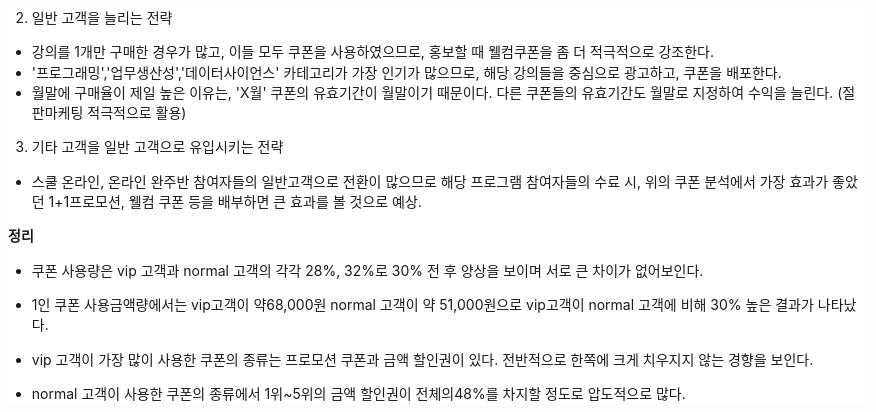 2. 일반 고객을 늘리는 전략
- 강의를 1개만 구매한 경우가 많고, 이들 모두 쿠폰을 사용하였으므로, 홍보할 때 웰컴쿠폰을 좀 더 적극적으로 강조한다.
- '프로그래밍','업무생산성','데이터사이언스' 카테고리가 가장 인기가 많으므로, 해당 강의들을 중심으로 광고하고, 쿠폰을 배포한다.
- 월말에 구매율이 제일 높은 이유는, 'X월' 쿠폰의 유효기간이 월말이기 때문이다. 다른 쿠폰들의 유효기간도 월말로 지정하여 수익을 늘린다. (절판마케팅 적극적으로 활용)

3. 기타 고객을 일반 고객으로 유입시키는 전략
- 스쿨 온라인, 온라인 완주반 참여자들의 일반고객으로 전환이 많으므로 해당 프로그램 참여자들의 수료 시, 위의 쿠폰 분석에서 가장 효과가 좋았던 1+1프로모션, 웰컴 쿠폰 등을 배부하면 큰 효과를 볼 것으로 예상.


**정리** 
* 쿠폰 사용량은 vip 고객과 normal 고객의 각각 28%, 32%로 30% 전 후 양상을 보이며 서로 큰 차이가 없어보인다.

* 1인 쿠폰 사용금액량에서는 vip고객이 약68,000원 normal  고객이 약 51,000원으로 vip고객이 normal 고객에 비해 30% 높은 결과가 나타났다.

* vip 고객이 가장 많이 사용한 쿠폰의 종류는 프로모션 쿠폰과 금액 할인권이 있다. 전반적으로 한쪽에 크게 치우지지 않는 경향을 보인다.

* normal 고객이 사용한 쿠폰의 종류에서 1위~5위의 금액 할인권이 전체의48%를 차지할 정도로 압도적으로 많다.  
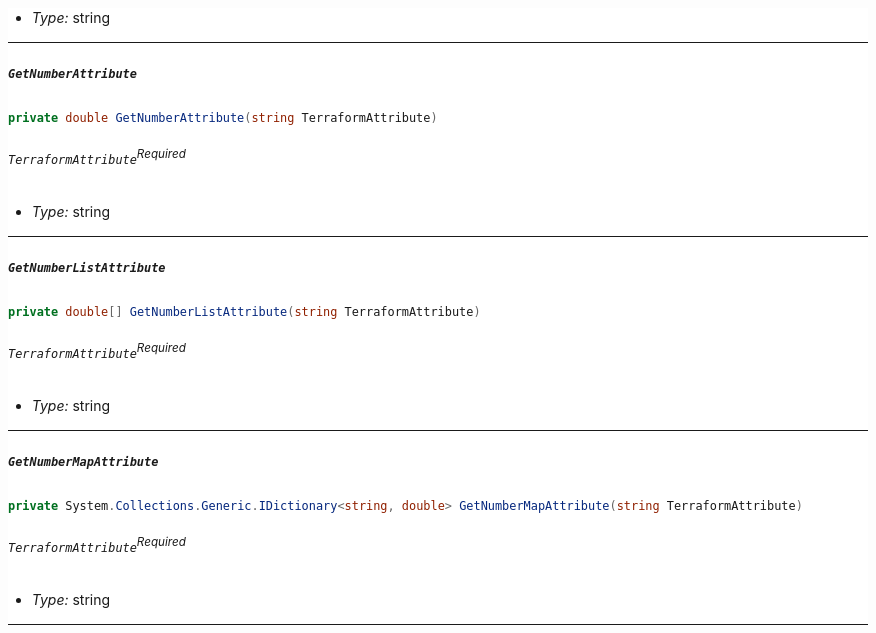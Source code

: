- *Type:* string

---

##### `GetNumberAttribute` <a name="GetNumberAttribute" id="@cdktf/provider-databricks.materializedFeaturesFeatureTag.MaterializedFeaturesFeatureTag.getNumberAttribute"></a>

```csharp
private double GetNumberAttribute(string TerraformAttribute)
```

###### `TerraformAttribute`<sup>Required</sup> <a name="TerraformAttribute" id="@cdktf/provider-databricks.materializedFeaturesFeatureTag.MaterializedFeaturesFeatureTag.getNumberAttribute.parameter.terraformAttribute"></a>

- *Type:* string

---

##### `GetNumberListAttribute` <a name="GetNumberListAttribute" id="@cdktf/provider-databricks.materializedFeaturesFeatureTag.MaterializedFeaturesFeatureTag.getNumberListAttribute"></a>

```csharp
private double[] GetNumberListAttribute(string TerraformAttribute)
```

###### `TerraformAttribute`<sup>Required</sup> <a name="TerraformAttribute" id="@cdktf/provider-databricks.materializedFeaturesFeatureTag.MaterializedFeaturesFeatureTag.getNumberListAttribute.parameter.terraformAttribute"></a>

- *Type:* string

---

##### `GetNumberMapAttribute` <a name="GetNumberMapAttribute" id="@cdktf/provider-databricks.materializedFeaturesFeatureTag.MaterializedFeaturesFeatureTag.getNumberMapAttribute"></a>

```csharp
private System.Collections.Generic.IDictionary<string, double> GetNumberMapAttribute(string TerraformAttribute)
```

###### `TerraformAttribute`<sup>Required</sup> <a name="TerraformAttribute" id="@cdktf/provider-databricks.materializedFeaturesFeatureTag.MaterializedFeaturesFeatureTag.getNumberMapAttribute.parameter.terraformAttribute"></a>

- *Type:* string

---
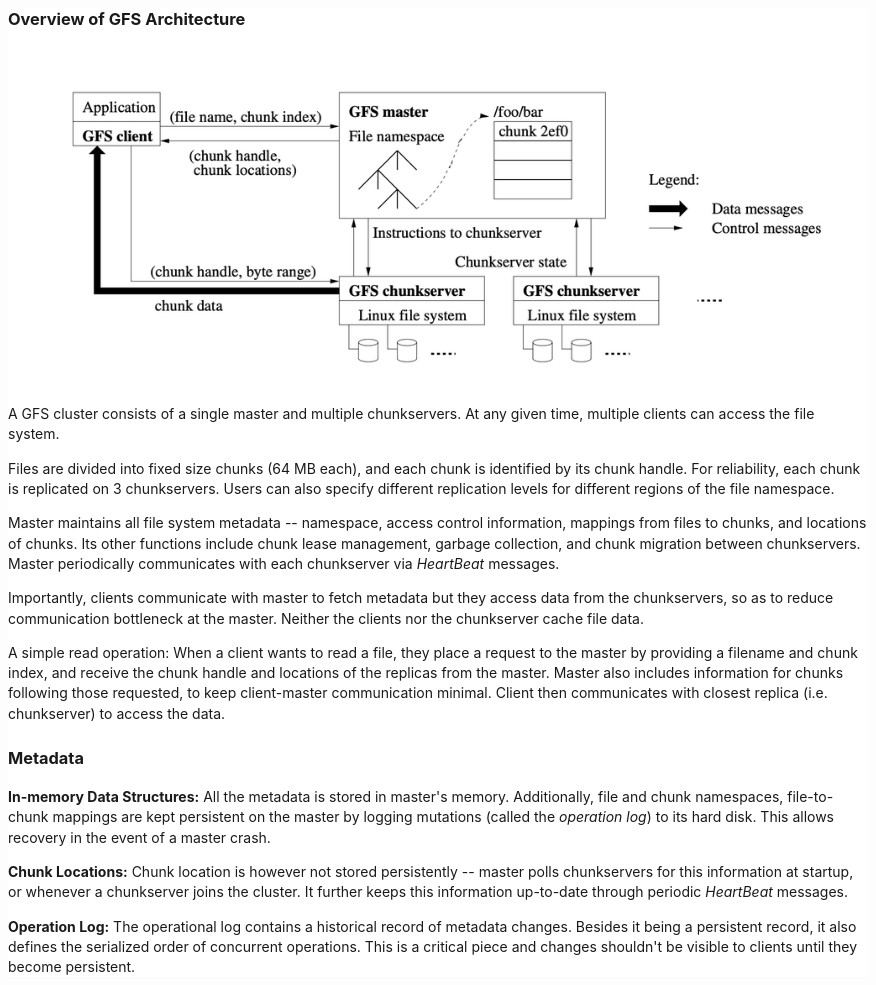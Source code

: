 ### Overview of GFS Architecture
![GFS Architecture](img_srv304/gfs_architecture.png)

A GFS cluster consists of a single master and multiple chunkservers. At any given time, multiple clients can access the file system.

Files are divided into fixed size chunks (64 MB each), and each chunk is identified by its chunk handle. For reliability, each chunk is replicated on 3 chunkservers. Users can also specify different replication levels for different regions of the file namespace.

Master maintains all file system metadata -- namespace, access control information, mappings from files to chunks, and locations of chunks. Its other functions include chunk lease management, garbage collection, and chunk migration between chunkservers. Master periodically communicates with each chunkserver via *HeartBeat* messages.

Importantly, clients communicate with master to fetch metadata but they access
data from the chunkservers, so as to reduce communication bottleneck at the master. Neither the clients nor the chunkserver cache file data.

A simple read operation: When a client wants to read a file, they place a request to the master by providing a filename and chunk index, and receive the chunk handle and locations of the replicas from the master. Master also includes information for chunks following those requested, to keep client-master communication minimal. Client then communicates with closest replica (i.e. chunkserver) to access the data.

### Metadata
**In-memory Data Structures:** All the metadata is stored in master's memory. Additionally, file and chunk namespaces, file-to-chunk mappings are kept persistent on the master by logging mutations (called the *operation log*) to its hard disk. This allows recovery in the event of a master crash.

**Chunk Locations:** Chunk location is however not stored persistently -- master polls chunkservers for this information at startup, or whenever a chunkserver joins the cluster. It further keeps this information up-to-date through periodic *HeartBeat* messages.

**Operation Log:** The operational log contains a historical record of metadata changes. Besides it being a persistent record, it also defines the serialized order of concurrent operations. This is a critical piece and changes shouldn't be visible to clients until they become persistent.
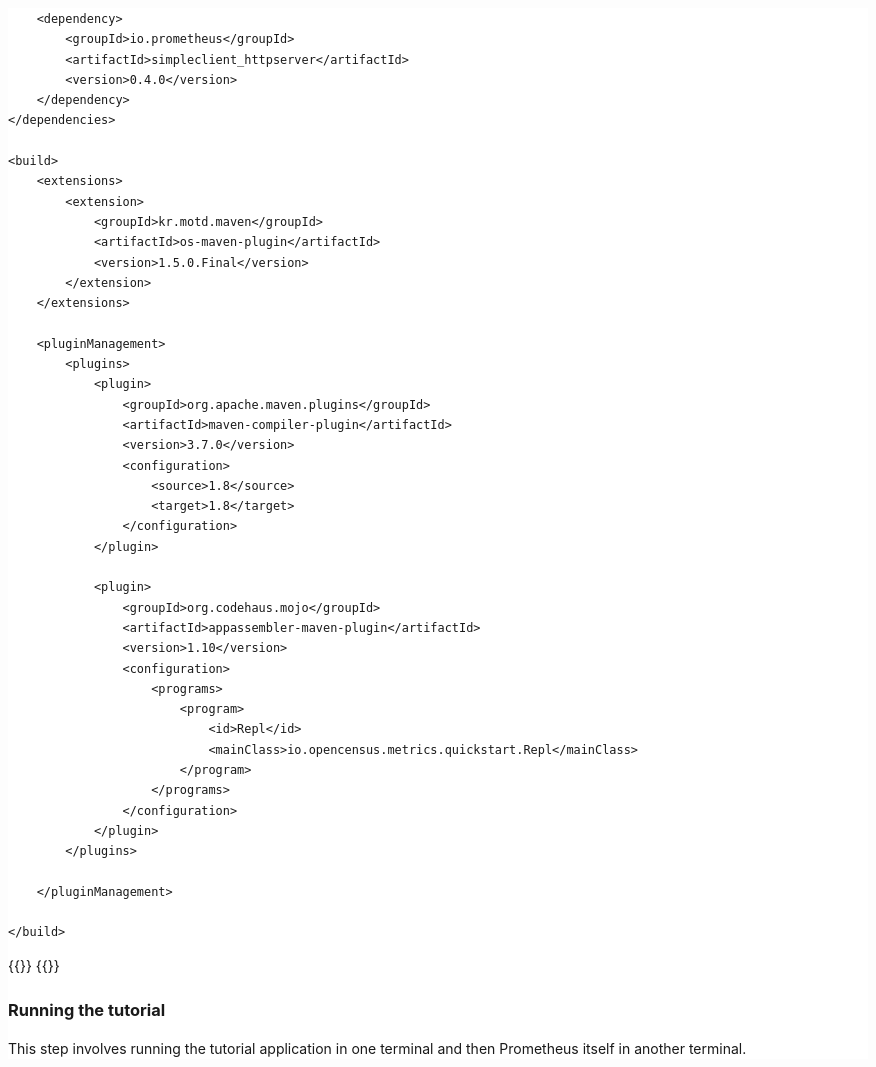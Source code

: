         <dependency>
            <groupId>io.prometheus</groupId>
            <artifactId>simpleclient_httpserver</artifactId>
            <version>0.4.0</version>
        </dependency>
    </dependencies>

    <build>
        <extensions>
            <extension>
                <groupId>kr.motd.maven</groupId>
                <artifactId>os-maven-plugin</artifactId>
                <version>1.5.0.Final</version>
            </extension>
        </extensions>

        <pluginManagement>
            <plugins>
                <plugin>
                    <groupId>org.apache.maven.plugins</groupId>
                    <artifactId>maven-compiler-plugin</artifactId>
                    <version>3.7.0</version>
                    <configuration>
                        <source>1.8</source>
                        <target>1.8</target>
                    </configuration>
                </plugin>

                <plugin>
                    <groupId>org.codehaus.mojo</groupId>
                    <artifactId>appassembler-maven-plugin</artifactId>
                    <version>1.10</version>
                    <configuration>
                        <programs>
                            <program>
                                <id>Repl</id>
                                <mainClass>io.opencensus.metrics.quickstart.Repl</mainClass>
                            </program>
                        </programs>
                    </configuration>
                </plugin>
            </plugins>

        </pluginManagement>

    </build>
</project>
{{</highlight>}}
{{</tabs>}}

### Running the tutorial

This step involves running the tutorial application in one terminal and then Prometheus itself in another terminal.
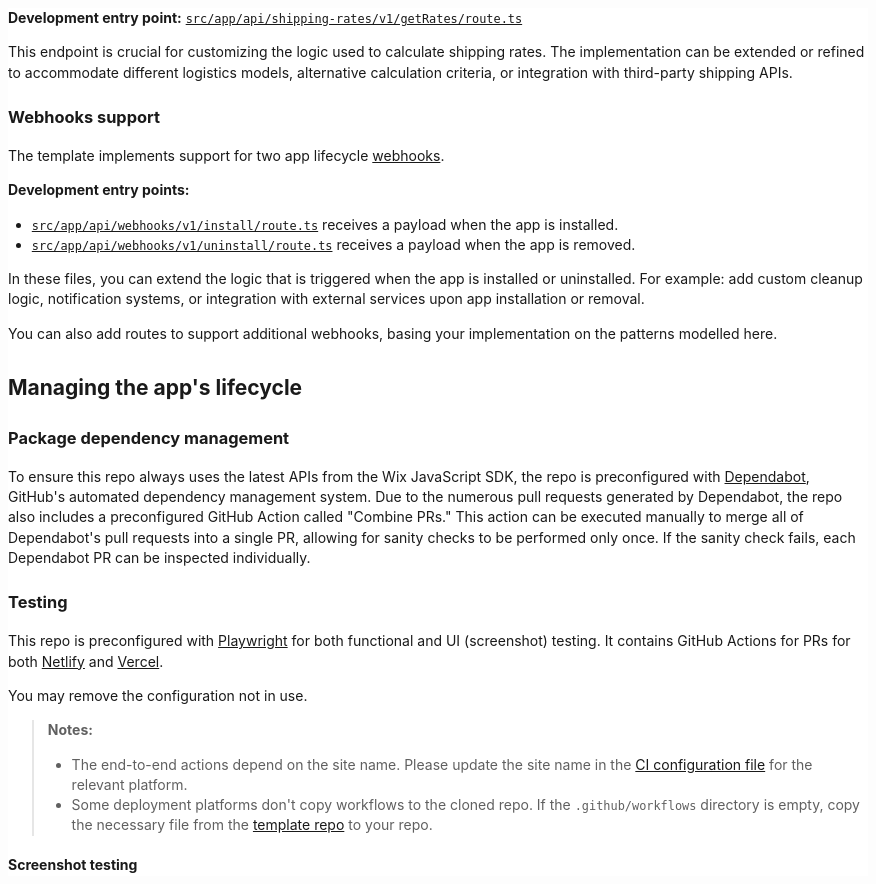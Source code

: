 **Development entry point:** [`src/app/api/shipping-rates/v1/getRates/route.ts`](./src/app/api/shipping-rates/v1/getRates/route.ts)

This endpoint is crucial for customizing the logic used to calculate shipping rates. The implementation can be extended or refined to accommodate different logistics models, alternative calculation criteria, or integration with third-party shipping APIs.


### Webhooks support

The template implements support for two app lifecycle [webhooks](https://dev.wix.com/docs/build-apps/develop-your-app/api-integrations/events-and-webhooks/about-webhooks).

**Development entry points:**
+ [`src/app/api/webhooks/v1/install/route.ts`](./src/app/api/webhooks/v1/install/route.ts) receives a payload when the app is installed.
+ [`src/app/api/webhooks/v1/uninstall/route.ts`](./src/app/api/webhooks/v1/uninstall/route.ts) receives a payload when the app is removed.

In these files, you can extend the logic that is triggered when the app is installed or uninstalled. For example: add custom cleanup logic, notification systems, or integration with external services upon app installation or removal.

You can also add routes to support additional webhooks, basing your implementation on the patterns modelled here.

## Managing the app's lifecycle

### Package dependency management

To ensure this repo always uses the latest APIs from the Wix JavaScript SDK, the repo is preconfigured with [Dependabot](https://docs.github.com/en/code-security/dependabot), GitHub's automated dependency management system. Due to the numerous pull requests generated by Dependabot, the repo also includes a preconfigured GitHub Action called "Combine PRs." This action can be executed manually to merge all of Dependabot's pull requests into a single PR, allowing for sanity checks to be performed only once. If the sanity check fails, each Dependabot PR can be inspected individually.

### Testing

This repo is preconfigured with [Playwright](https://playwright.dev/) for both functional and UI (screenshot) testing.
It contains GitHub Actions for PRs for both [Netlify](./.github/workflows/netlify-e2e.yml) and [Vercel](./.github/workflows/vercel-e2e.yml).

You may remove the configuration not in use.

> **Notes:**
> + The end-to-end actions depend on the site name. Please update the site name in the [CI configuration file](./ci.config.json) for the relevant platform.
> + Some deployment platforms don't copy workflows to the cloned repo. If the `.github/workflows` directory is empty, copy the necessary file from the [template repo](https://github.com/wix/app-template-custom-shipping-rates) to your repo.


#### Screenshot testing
◆ ◆ ◆
» **What is required**:
If a line of the material contains the word "MaterializedFeaturesFeatureTag", pick it out and copy it.

» **Response box**:
##### `GetNumberAttribute` <a name="GetNumberAttribute" id="@cdktf/provider-databricks.materializedFeaturesFeatureTag.MaterializedFeaturesFeatureTag.getNumberAttribute"></a>
###### `TerraformAttribute`<sup>Required</sup> <a name="TerraformAttribute" id="@cdktf/provider-databricks.materializedFeaturesFeatureTag.MaterializedFeaturesFeatureTag.getNumberAttribute.parameter.terraformAttribute"></a>
##### `GetNumberListAttribute` <a name="GetNumberListAttribute" id="@cdktf/provider-databricks.materializedFeaturesFeatureTag.MaterializedFeaturesFeatureTag.getNumberListAttribute"></a>
###### `TerraformAttribute`<sup>Required</sup> <a name="TerraformAttribute" id="@cdktf/provider-databricks.materializedFeaturesFeatureTag.MaterializedFeaturesFeatureTag.getNumberListAttribute.parameter.terraformAttribute"></a>
##### `GetNumberMapAttribute` <a name="GetNumberMapAttribute" id="@cdktf/provider-databricks.materializedFeaturesFeatureTag.MaterializedFeaturesFeatureTag.getNumberMapAttribute"></a>
###### `TerraformAttribute`<sup>Required</sup> <a name="TerraformAttribute" id="@cdktf/provider-databricks.materializedFeaturesFeatureTag.MaterializedFeaturesFeatureTag.getNumberMapAttribute.parameter.terraformAttribute"></a>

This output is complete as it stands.